Home Page:https://microsoft.github.io/kernel-memory

Geek Repo:Geek Repo

Github PK Tool:Github PK Tool

RedisMemory support

slorello89 opened this issue Β· comments

πŸ‘‹ Hi there, I'm Steve from Redis.

I wanted to check to make sure you all would accept a PR adding Redis as one of the MemoryStorage services? Our Vector API should be compatible with IMemoryDb, with the one caveat that getting tags working right might be a bit tricky, Redis requires you to specify which fields are indexed when creating the index time so for:

Task CreateIndexAsync(string index, int vectorSize, CancellationToken cancellationToken = default);

I can certainly get the vectors indexed easily, but non-vector fields might need to be worked in via configuration.

Anyway, let me know what you all think.

Hi @slorello89 we surely would love having Redis support.

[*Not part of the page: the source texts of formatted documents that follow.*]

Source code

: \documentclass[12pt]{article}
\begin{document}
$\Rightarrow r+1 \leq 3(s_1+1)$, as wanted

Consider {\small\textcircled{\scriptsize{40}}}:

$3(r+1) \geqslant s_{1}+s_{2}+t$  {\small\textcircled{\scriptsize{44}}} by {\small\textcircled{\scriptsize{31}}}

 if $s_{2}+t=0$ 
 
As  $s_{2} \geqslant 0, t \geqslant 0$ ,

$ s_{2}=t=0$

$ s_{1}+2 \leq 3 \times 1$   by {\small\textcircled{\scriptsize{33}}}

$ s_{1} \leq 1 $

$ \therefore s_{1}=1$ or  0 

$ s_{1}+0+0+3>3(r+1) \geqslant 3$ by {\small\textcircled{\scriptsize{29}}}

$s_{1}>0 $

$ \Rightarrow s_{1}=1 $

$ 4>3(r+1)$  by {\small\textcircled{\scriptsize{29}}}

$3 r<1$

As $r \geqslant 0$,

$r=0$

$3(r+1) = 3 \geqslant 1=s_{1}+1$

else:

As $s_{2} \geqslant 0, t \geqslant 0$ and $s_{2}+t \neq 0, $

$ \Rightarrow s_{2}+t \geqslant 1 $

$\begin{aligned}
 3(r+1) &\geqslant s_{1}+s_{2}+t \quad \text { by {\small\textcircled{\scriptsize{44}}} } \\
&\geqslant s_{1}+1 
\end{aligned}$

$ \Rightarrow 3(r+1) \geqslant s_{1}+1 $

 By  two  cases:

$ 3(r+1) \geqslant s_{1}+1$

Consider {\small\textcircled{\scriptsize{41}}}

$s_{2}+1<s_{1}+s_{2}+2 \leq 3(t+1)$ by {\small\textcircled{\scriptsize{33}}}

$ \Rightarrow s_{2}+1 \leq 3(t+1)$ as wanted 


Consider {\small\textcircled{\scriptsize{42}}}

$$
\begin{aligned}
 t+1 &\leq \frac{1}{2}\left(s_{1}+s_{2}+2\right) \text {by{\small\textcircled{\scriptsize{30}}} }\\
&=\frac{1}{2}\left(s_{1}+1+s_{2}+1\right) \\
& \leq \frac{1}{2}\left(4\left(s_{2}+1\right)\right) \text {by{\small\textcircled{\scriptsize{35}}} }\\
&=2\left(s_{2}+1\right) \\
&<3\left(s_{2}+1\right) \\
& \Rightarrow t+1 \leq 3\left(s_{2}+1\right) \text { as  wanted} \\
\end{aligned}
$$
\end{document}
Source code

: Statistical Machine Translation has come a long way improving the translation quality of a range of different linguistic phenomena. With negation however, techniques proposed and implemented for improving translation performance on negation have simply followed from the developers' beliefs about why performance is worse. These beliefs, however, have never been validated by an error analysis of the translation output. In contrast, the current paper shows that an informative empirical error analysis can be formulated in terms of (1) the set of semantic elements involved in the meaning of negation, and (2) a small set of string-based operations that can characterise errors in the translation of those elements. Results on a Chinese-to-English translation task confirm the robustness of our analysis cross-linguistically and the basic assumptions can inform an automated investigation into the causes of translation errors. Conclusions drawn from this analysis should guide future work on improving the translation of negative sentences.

There are a couple of approaches, we could host the code here, though you would have to go through our processes, or you could develop a nuget in a separate repo, and we would add it to the service as one option. We can also start with a branch here and later move the code to a repo of yours.

Here's an example about what a separate repo would look like:

with the one caveat that getting tags working right might be a bit tricky, Redis requires you to specify which fields are indexed when creating the index time

I'm not too familiar with this, but I hope we can get a serialization format that allows both indexing and search :-)

Hi @dluc - sounds good to me. Whatever is easier for you all I'll probably just start with a PR here and if it make sense I can always kick it out to another repo/package.

So wrt indexing. The trick is that Redis (traditionally a pure key-value store) can only search on values in a defined secondary index. So in our case, we'd have to set whatever tags you want to be able to search on in here. My initial thought (short of adding an extra API) would be to define the tags you want to index in the Configuration of the service?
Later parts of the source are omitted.